### Input
● ● ● ● ●

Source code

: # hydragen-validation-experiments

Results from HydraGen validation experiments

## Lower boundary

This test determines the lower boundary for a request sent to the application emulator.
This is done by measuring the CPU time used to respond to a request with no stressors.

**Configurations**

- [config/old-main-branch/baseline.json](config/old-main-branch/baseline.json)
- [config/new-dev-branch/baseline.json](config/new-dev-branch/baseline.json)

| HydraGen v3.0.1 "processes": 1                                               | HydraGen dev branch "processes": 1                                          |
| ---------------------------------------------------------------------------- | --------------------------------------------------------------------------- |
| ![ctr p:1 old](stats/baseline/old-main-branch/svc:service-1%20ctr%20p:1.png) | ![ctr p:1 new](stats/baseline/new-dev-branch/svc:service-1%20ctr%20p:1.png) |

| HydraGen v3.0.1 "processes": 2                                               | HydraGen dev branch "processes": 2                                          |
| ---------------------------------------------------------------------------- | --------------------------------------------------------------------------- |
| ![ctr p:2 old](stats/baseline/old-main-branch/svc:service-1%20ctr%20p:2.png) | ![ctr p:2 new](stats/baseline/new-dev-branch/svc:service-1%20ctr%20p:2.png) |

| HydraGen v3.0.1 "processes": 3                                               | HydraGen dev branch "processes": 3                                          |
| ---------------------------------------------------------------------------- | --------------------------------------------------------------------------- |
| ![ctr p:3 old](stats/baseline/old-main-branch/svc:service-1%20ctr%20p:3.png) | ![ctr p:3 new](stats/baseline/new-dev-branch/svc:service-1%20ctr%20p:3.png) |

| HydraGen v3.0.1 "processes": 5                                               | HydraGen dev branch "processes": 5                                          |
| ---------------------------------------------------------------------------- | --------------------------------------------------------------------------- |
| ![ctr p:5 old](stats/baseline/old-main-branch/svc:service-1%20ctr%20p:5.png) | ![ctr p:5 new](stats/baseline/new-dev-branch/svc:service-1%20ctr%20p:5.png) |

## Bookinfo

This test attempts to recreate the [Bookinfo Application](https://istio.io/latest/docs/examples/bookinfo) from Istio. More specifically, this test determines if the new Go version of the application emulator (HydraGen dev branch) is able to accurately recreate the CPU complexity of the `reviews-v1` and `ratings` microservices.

● ● ● ● ●

Every line of the material needs to be returned exactly.

Source code

: # hydragen-validation-experiments

Results from HydraGen validation experiments

## Lower boundary

This test determines the lower boundary for a request sent to the application emulator.
This is done by measuring the CPU time used to respond to a request with no stressors.

**Configurations**

- [config/old-main-branch/baseline.json](config/old-main-branch/baseline.json)
- [config/new-dev-branch/baseline.json](config/new-dev-branch/baseline.json)

| HydraGen v3.0.1 "processes": 1                                               | HydraGen dev branch "processes": 1                                          |
| ---------------------------------------------------------------------------- | --------------------------------------------------------------------------- |
| ![ctr p:1 old](stats/baseline/old-main-branch/svc:service-1%20ctr%20p:1.png) | ![ctr p:1 new](stats/baseline/new-dev-branch/svc:service-1%20ctr%20p:1.png) |

| HydraGen v3.0.1 "processes": 2                                               | HydraGen dev branch "processes": 2                                          |
| ---------------------------------------------------------------------------- | --------------------------------------------------------------------------- |
| ![ctr p:2 old](stats/baseline/old-main-branch/svc:service-1%20ctr%20p:2.png) | ![ctr p:2 new](stats/baseline/new-dev-branch/svc:service-1%20ctr%20p:2.png) |

| HydraGen v3.0.1 "processes": 3                                               | HydraGen dev branch "processes": 3                                          |
| ---------------------------------------------------------------------------- | --------------------------------------------------------------------------- |
| ![ctr p:3 old](stats/baseline/old-main-branch/svc:service-1%20ctr%20p:3.png) | ![ctr p:3 new](stats/baseline/new-dev-branch/svc:service-1%20ctr%20p:3.png) |

| HydraGen v3.0.1 "processes": 5                                               | HydraGen dev branch "processes": 5                                          |
| ---------------------------------------------------------------------------- | --------------------------------------------------------------------------- |
| ![ctr p:5 old](stats/baseline/old-main-branch/svc:service-1%20ctr%20p:5.png) | ![ctr p:5 new](stats/baseline/new-dev-branch/svc:service-1%20ctr%20p:5.png) |

## Bookinfo

This test attempts to recreate the [Bookinfo Application](https://istio.io/latest/docs/examples/bookinfo) from Istio. More specifically, this test determines if the new Go version of the application emulator (HydraGen dev branch) is able to accurately recreate the CPU complexity of the `reviews-v1` and `ratings` microservices.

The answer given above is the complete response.